• **Directions**: Exact copies of the line with "Em virtude de" and of all lines after it through the end of the entries are required, and no other lines.

[Stored data entries]
........

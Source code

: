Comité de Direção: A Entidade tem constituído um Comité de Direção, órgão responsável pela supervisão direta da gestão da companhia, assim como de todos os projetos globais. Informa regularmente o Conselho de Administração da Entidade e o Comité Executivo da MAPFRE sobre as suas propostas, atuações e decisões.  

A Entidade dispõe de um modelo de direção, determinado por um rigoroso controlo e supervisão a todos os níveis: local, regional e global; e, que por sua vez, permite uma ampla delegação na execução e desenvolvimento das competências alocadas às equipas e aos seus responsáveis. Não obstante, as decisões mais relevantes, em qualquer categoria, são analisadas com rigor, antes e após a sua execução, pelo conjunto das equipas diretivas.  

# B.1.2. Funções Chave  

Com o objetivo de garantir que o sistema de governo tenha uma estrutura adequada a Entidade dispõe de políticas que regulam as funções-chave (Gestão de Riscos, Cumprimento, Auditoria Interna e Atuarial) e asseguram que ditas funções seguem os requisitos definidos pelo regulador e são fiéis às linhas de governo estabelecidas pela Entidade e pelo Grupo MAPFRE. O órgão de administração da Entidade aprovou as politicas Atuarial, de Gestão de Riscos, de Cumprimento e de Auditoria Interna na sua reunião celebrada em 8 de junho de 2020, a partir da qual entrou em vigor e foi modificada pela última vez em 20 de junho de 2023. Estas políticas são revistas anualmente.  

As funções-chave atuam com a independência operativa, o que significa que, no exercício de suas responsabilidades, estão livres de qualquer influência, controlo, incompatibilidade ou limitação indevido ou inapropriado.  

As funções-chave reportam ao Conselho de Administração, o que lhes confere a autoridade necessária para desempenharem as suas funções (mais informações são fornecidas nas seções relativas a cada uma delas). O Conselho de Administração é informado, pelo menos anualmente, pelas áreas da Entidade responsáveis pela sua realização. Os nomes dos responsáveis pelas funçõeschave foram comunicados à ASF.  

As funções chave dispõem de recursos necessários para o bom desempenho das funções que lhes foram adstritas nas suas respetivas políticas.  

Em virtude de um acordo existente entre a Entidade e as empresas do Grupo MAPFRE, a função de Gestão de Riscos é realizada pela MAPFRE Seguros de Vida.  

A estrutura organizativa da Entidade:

........

• **Solution**:
Em virtude de um acordo existente entre a Entidade e as empresas do Grupo MAPFRE, a função de Gestão de Riscos é realizada pela MAPFRE Seguros de Vida.  

A estrutura organizativa da Entidade:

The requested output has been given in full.